Since the first announcement, there have been many major committee meets, amendments, votes, and negotiations. The most important of which are described below.

  • In May of 2012, the European Parliament held the first stakeholder meeting.
  • On the 10th of October 2013, MEPs Albrecht and Droutsas presented their draft reports.
  • In January 2013, the Internal Market Committee held a vote on their opinion of the draft.
  • In February 2013, the Industry Committee and the Employee Committee also voted on the matter.
  • In March 2013, the Legal Affairs Committee voted and the Civil Liberties Committee held the first discussion of their amendments.
  • Throughout 2013 the LIBE committee received and considered over 4,000 proposed amendments – making it the most heavily lobbied piece of EU legislation ever.

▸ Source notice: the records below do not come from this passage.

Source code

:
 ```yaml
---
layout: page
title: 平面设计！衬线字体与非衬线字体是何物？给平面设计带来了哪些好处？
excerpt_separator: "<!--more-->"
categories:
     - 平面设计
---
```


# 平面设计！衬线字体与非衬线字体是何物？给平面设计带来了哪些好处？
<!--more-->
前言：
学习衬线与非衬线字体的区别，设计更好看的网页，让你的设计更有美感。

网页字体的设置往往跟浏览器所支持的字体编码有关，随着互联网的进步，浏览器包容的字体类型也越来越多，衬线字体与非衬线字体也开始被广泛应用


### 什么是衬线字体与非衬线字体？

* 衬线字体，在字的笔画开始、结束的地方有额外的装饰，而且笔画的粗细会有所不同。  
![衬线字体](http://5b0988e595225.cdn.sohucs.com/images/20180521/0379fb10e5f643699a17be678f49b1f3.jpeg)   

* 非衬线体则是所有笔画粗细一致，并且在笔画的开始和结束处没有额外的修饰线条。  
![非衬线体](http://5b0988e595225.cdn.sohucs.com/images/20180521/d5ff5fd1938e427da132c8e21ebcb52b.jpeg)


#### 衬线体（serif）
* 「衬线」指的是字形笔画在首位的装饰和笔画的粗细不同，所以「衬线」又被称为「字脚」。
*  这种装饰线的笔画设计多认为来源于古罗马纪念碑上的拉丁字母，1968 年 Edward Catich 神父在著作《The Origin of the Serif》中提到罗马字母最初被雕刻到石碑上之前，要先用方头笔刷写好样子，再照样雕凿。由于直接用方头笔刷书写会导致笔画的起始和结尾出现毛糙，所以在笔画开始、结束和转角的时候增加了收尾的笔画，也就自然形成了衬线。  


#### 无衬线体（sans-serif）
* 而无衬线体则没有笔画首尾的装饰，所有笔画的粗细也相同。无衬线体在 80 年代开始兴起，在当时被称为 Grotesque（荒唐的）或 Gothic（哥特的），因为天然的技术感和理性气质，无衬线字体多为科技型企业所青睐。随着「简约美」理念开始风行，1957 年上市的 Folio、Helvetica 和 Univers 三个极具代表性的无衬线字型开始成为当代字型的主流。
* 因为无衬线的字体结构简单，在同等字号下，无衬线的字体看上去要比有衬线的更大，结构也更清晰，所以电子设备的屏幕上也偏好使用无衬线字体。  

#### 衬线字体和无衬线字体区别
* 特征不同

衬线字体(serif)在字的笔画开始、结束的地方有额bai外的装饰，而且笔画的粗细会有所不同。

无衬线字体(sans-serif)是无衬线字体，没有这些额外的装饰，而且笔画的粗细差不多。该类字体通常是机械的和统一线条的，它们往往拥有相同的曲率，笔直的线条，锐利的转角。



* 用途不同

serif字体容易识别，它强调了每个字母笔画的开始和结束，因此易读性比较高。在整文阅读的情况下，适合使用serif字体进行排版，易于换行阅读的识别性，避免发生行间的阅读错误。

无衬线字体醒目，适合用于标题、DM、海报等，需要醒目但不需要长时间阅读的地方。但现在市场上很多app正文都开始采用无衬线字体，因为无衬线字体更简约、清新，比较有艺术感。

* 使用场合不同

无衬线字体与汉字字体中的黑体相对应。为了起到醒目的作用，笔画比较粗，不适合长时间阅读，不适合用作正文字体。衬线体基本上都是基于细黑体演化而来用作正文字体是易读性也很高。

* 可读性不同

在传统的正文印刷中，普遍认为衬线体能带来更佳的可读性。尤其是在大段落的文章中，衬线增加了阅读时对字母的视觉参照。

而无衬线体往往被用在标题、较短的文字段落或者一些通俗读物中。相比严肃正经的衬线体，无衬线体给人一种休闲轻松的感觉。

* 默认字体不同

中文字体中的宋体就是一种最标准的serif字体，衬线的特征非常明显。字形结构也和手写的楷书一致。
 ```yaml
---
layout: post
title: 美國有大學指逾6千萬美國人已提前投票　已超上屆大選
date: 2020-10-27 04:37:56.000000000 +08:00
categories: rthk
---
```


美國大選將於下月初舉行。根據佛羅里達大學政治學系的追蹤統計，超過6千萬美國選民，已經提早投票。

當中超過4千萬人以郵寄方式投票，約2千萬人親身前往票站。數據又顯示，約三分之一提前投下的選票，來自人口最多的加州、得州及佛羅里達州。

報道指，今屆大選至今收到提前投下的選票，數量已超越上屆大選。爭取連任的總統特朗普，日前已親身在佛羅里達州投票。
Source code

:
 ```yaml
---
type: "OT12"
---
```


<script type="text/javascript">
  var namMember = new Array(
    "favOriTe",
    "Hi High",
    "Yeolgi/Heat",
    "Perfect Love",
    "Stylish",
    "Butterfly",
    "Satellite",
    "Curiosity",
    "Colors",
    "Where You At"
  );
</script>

  • On October 21 2013 the LIBE committee voted and approved a revised version of the Regulation
  • In March 2014 the LIBE text was voted and approved by the whole Parliament.
  • The next stage is for the Council of Ministers (representing the Governments of each Member State) to come to its own agreement on the text as it is, or more likely its own revisions. This is now expected to happen sometime in the Autumn of 2014 at the earliest.
  • In the meantime a new set of MEPs will be voted into the Parliament in May 2014.
  • Finally, with each body having agreed its own position there will follow a tri-partite negotiation between the Commission, Council of Ministers, and the Parliament.

It is generally expected that final agreement will now be reached at some time during 2015. A two year lead in period is then normally provided to give business time to prepare and enforcement of the Regulation would then begin in 2017.